The High Commissioner noted that Côte d'Ivoire had a long tradition of hospitality towards refugees, but that since last September's attempted coup, hospitality has worn thin. He repeatedly told those he met that Liberians have been victimized twice, first in their own country and then again when public sentiment turned against them in Côte d'Ivoire.
Later today, Mr. Lubbers was scheduled to launch a public awareness campaign designed to ease animosity between the local population and refugees. The campaign, which is backed by Ivoirian religious leaders and local personalities, includes CDs with two songs written by prominent Ivoirian artists, as well as radio and TV spots, and a TV soap opera.

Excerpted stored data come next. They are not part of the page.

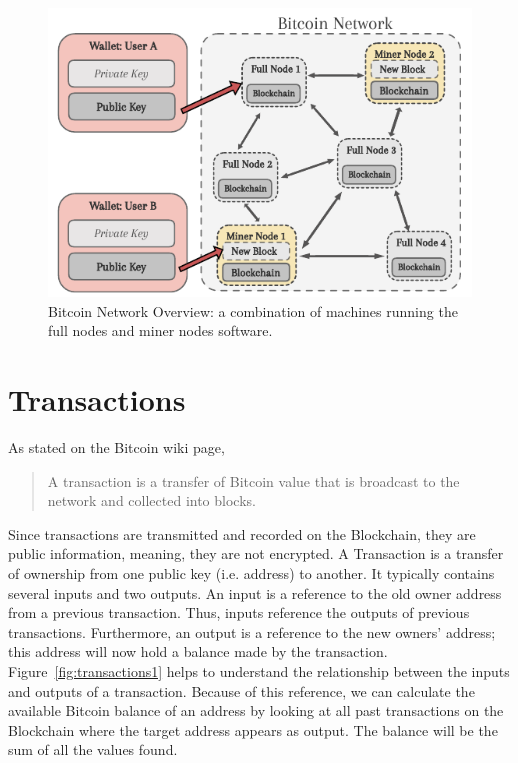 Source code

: \documentclass[../../thesis.tex]{subfiles}
\begin{document}
\begin{figure}[H]
\centering
\includegraphics[width=\textwidth]{content/bitcoin/img/bitcoin_network}
\caption{Bitcoin Network Overview: a combination of machines running the full nodes and miner nodes software.
}
\label{fig:bitcoin_network}
\end{figure}

\section{Transactions}
\label{sec:bitcoin_transactions}

As stated on the Bitcoin wiki page, \begin{quotation}
  A transaction is a transfer of Bitcoin value that is broadcast to the network and collected into blocks.
\end{quotation}
 Since transactions are transmitted and recorded on the Blockchain, they are public information, meaning, they are not encrypted.  A Transaction is a transfer of ownership from one public key (i.e. address) to another. It typically contains several inputs and two outputs. An input is a reference to the old owner address from a previous transaction. Thus, inputs reference the outputs of previous transactions. Furthermore, an output is a reference to the new owners' address; this address will now hold a balance made by the transaction. Figure~\ref{fig:transactions1} helps to understand the relationship between the inputs and outputs of a transaction. Because of this reference, we can calculate the available Bitcoin balance of an address by looking at all past transactions on the Blockchain where the target address appears as output. The balance will be the sum of all the values found. 
 
\end{document}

Yesterday, when Mr. Lubbers visited Nicla camp, he was greeted by hundreds of children chanting: "We want to go, we are not dead." His meetings with various refugee groups revealed fears about the militarization of the camp, the recruitment of young people as fighters, prostitution and a raft of other serious social problems. Representatives of all the groups expressed concern about general insecurity in the area and the desire to be moved elsewhere.
Mr. Lubbers told Nicla's refugee representatives that UNHCR was working on three different ways to help them - through relocation to a safer area within Côte d'Ivoire, resettlement in third countries, and repatriation to Liberia. He said he understood the refugees' fear and fatigue, assuring them that UNHCR would do all it could to end their ordeal, but cautioned that none of the possible solutions would be easy.
"We as UNHCR will be with you to bring your ordeal to an end," he said, adding that UNHCR will also try to explore other options with the international community, but warned that not everybody would be able to go to another country. He stressed that stability in Liberia was crucial for possible repatriation, while resettlement in third countries required an agreement by those countries to accept some of Nicla's refugees.
As part of his eight-day, five-nation mission to West Africa, Mr. Lubbers will travel from Côte d'Ivoire to Ghana, Liberia, Sierra Leone and Guinea. He is scheduled to meet with senior government officials, UNHCR staff and field partners at each stop.